> _YOUR ASSIGNMENT_
All of the data must be retyped exactly, with nothing left out.

____ AVAILABLE RECORDS

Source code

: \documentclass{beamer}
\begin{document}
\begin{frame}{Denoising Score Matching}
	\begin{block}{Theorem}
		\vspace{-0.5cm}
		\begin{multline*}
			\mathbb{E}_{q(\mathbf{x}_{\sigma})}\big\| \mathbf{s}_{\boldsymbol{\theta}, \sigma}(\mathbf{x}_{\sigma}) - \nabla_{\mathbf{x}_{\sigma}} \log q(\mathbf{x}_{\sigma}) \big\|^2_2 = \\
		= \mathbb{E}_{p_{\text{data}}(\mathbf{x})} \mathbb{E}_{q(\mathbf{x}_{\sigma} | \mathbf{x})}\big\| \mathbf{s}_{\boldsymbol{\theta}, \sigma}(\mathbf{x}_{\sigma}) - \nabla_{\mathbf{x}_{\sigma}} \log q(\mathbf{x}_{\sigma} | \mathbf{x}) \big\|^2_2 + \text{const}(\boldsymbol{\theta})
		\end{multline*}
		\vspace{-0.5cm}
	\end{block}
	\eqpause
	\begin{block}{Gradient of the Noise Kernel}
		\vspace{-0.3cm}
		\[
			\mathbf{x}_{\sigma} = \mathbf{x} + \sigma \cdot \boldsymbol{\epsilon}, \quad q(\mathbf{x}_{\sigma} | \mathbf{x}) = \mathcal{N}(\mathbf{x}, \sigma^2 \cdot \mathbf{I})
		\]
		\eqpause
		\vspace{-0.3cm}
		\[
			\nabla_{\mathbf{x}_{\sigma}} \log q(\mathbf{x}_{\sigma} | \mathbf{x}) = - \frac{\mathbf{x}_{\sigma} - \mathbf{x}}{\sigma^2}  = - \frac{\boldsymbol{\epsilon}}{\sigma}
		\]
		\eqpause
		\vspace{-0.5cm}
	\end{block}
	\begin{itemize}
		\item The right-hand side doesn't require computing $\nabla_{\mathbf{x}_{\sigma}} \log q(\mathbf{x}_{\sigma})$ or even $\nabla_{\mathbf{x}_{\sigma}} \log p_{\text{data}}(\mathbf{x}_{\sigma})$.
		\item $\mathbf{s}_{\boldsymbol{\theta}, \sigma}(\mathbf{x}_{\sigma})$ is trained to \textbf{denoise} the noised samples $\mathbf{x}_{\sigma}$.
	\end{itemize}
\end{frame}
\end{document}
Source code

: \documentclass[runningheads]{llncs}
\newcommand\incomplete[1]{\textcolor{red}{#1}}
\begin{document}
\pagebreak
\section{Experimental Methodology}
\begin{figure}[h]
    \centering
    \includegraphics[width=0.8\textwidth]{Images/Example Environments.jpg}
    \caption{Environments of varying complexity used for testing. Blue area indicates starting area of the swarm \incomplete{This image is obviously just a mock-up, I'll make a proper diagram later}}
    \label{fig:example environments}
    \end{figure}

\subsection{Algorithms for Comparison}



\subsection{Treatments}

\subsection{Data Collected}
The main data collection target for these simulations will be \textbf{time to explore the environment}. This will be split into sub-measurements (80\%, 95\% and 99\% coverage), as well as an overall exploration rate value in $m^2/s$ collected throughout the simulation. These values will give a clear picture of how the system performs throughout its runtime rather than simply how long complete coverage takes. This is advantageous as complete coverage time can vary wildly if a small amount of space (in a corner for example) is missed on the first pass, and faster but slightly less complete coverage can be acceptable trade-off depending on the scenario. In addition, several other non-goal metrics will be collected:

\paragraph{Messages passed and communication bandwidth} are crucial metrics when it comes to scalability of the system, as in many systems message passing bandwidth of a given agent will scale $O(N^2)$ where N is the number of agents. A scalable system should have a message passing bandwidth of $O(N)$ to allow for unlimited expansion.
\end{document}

________

> _PROBLEM SOLUTION_
Source code

: \documentclass{beamer}
\begin{document}
\begin{frame}{Denoising Score Matching}
	\begin{block}{Theorem}
		\vspace{-0.5cm}
		\begin{multline*}
			\mathbb{E}_{q(\mathbf{x}_{\sigma})}\big\| \mathbf{s}_{\boldsymbol{\theta}, \sigma}(\mathbf{x}_{\sigma}) - \nabla_{\mathbf{x}_{\sigma}} \log q(\mathbf{x}_{\sigma}) \big\|^2_2 = \\
		= \mathbb{E}_{p_{\text{data}}(\mathbf{x})} \mathbb{E}_{q(\mathbf{x}_{\sigma} | \mathbf{x})}\big\| \mathbf{s}_{\boldsymbol{\theta}, \sigma}(\mathbf{x}_{\sigma}) - \nabla_{\mathbf{x}_{\sigma}} \log q(\mathbf{x}_{\sigma} | \mathbf{x}) \big\|^2_2 + \text{const}(\boldsymbol{\theta})
		\end{multline*}
		\vspace{-0.5cm}
	\end{block}
	\eqpause
	\begin{block}{Gradient of the Noise Kernel}
		\vspace{-0.3cm}
		\[
			\mathbf{x}_{\sigma} = \mathbf{x} + \sigma \cdot \boldsymbol{\epsilon}, \quad q(\mathbf{x}_{\sigma} | \mathbf{x}) = \mathcal{N}(\mathbf{x}, \sigma^2 \cdot \mathbf{I})
		\]
		\eqpause
		\vspace{-0.3cm}
		\[
			\nabla_{\mathbf{x}_{\sigma}} \log q(\mathbf{x}_{\sigma} | \mathbf{x}) = - \frac{\mathbf{x}_{\sigma} - \mathbf{x}}{\sigma^2}  = - \frac{\boldsymbol{\epsilon}}{\sigma}
		\]
		\eqpause
		\vspace{-0.5cm}
	\end{block}
	\begin{itemize}
		\item The right-hand side doesn't require computing $\nabla_{\mathbf{x}_{\sigma}} \log q(\mathbf{x}_{\sigma})$ or even $\nabla_{\mathbf{x}_{\sigma}} \log p_{\text{data}}(\mathbf{x}_{\sigma})$.
		\item $\mathbf{s}_{\boldsymbol{\theta}, \sigma}(\mathbf{x}_{\sigma})$ is trained to \textbf{denoise} the noised samples $\mathbf{x}_{\sigma}$.
	\end{itemize}
\end{frame}
\end{document}
Source code

: \documentclass[runningheads]{llncs}
\newcommand\incomplete[1]{\textcolor{red}{#1}}
\begin{document}
\pagebreak
\section{Experimental Methodology}
\begin{figure}[h]
    \centering
    \includegraphics[width=0.8\textwidth]{Images/Example Environments.jpg}
    \caption{Environments of varying complexity used for testing. Blue area indicates starting area of the swarm \incomplete{This image is obviously just a mock-up, I'll make a proper diagram later}}
    \label{fig:example environments}
    \end{figure}

\subsection{Algorithms for Comparison}



\subsection{Treatments}

\subsection{Data Collected}
The main data collection target for these simulations will be \textbf{time to explore the environment}. This will be split into sub-measurements (80\%, 95\% and 99\% coverage), as well as an overall exploration rate value in $m^2/s$ collected throughout the simulation. These values will give a clear picture of how the system performs throughout its runtime rather than simply how long complete coverage takes. This is advantageous as complete coverage time can vary wildly if a small amount of space (in a corner for example) is missed on the first pass, and faster but slightly less complete coverage can be acceptable trade-off depending on the scenario. In addition, several other non-goal metrics will be collected:

\paragraph{Messages passed and communication bandwidth} are crucial metrics when it comes to scalability of the system, as in many systems message passing bandwidth of a given agent will scale $O(N^2)$ where N is the number of agents. A scalable system should have a message passing bandwidth of $O(N)$ to allow for unlimited expansion.
\end{document}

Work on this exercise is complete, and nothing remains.